*** Opening of Raw data ***
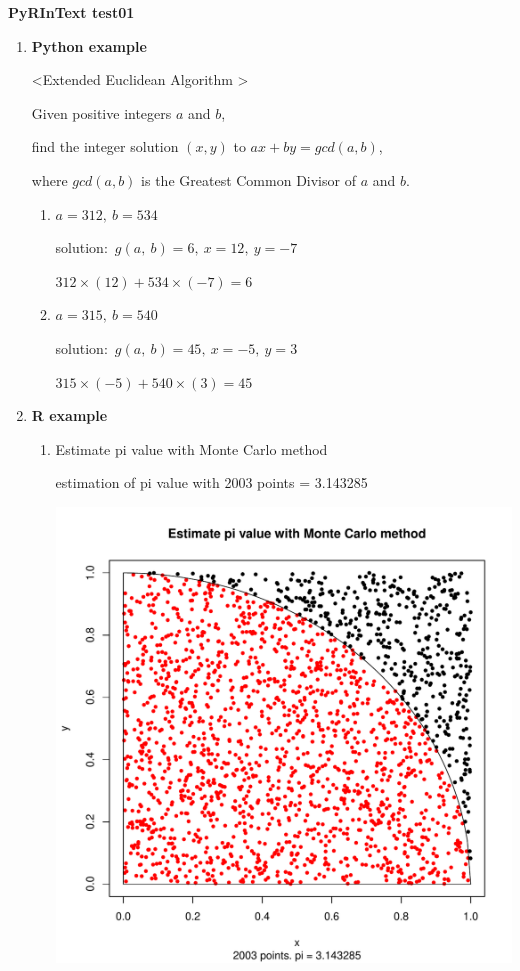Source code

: \documentclass[a4paper]{article}
\begin{document}
	{\Large\bf PyRInText test01} %

	\begin{enumerate}
		\item {\bf Python example}

			\textless Extended Euclidean Algorithm \textgreater\vspace{1mm}\par
			Given positive integers $a$ and $b$,\par
			find the integer solution $(x, y)$ to $ax+by=gcd(a,b)$, \par
			where $gcd(a,b)$ is the Greatest Common Divisor of $a$ and $b$.
			\begin{enumerate}
				\item 
					$a= 312 ,~b= 534$\par
					solution:~$g(a,~b)=6,~x=12,~y=-7$\par
					$312\times(12)+534\times(-7)=6$
				\item 
					$a= 315 ,~b= 540$\par
					{\color{white}
					solution:~$g(a,~b)=45,~x=-5,~y=3$\par
					$315\times(-5)+540\times(3)=45$}

			\end{enumerate}

		\item {\bf R example}

			\begin{enumerate}
				\item Estimate pi value with Monte Carlo method\par
					estimation of pi value with 
						2003 points = 3.143285
					

					\includegraphics[scale=0.40,clip]{mc_pi.pdf}


\end{enumerate}
\end{enumerate}
\end{document}
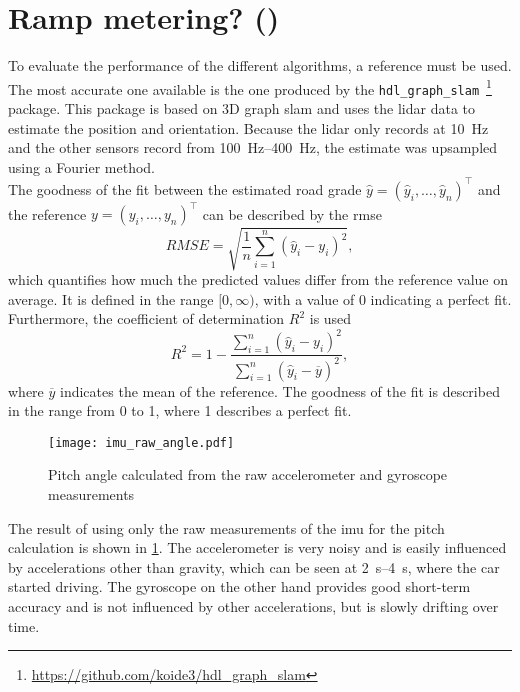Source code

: \section{Ramp metering? ()}
To evaluate the performance of the different algorithms, a reference must be used.
The most accurate one available is the one produced by the \texttt{hdl\_graph\_slam}~\footnote{\url{https://github.com/koide3/hdl_graph_slam}} package.
This package is based on 3D graph slam and uses the \gls{lidar} data to estimate the position and orientation.
Because the \gls{lidar} only records at \SI{10}{\hertz} and the other sensors record from \SIrange{100}{400}{\hertz}, the estimate was upsampled using a Fourier method.\\
The goodness of the fit between the estimated road grade $\hat{y} = (\hat{y}_i, \dots, \hat{y}_n)^\intercal$ and the reference $y = (y_i, \dots, y_n)^\intercal$ can be described by the \gls{rmse}
\begin{equation}
	RMSE = \sqrt{\frac{1}{n}\sum_{i = 1}^n(\hat{y}_i - y_i)^2},
\end{equation}
which quantifies how much the predicted values differ from the reference value on average.
It is defined in the range $[0, \infty)$, with a value of 0 indicating a perfect fit.
Furthermore, the coefficient of determination $R^2$ is used
\begin{equation}
	R^2 = 1 - \frac{\sum\limits_{i = 1}^n(\hat{y}_i - y_i)^2}{\sum\limits_{i = 1}^n(\hat{y}_i - \overline{y})^2},
\end{equation}
where $\overline{y}$ indicates the mean of the reference.
The goodness of the fit is described in the range from 0 to 1, where 1 describes a perfect fit.
\begin{figure}[htbp]
	\centering
	\texttt{[image: imu\_raw\_angle.pdf]}
	\caption[Raw]{Pitch angle calculated from the raw accelerometer and gyroscope measurements}
	\label{fig:imu_raw_angle}
\end{figure}
The result of using only the raw measurements of the \gls{imu} for the pitch calculation is shown in \cref{fig:imu_raw_angle}.
The accelerometer is very noisy and is easily influenced by accelerations other than gravity, which can be seen at \SIrange{2}{4}{\second}, where the car started driving.
The gyroscope on the other hand provides good short-term accuracy and is not influenced by other accelerations, but is slowly drifting over time.\\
*** Close of Raw data ***
Problem to solve:
Except for the pictures, set down each line of the records exactly as it appears.

Answer space:
Source code

: \documentclass[a4paper]{article}
\begin{document}
	{\Large\bf PyRInText test01} %

	\begin{enumerate}
		\item {\bf Python example}

			\textless Extended Euclidean Algorithm \textgreater\vspace{1mm}\par
			Given positive integers $a$ and $b$,\par
			find the integer solution $(x, y)$ to $ax+by=gcd(a,b)$, \par
			where $gcd(a,b)$ is the Greatest Common Divisor of $a$ and $b$.
			\begin{enumerate}
				\item 
					$a= 312 ,~b= 534$\par
					solution:~$g(a,~b)=6,~x=12,~y=-7$\par
					$312\times(12)+534\times(-7)=6$
				\item 
					$a= 315 ,~b= 540$\par
					{\color{white}
					solution:~$g(a,~b)=45,~x=-5,~y=3$\par
					$315\times(-5)+540\times(3)=45$}

			\end{enumerate}

		\item {\bf R example}

			\begin{enumerate}
				\item Estimate pi value with Monte Carlo method\par
					estimation of pi value with 
						2003 points = 3.143285
					

					\includegraphics[scale=0.40,clip]{mc_pi.pdf}


\end{enumerate}
\end{enumerate}
\end{document}
Source code

: \section{Ramp metering? ()}
To evaluate the performance of the different algorithms, a reference must be used.
The most accurate one available is the one produced by the \texttt{hdl\_graph\_slam}~\footnote{\url{https://github.com/koide3/hdl_graph_slam}} package.
This package is based on 3D graph slam and uses the \gls{lidar} data to estimate the position and orientation.
Because the \gls{lidar} only records at \SI{10}{\hertz} and the other sensors record from \SIrange{100}{400}{\hertz}, the estimate was upsampled using a Fourier method.\\
The goodness of the fit between the estimated road grade $\hat{y} = (\hat{y}_i, \dots, \hat{y}_n)^\intercal$ and the reference $y = (y_i, \dots, y_n)^\intercal$ can be described by the \gls{rmse}
\begin{equation}
	RMSE = \sqrt{\frac{1}{n}\sum_{i = 1}^n(\hat{y}_i - y_i)^2},
\end{equation}
which quantifies how much the predicted values differ from the reference value on average.
It is defined in the range $[0, \infty)$, with a value of 0 indicating a perfect fit.
Furthermore, the coefficient of determination $R^2$ is used
\begin{equation}
	R^2 = 1 - \frac{\sum\limits_{i = 1}^n(\hat{y}_i - y_i)^2}{\sum\limits_{i = 1}^n(\hat{y}_i - \overline{y})^2},
\end{equation}
where $\overline{y}$ indicates the mean of the reference.
The goodness of the fit is described in the range from 0 to 1, where 1 describes a perfect fit.
\begin{figure}[htbp]
	\centering
	\texttt{[image: imu\_raw\_angle.pdf]}
	\caption[Raw]{Pitch angle calculated from the raw accelerometer and gyroscope measurements}
	\label{fig:imu_raw_angle}
\end{figure}
The result of using only the raw measurements of the \gls{imu} for the pitch calculation is shown in \cref{fig:imu_raw_angle}.
The accelerometer is very noisy and is easily influenced by accelerations other than gravity, which can be seen at \SIrange{2}{4}{\second}, where the car started driving.
The gyroscope on the other hand provides good short-term accuracy and is not influenced by other accelerations, but is slowly drifting over time.\\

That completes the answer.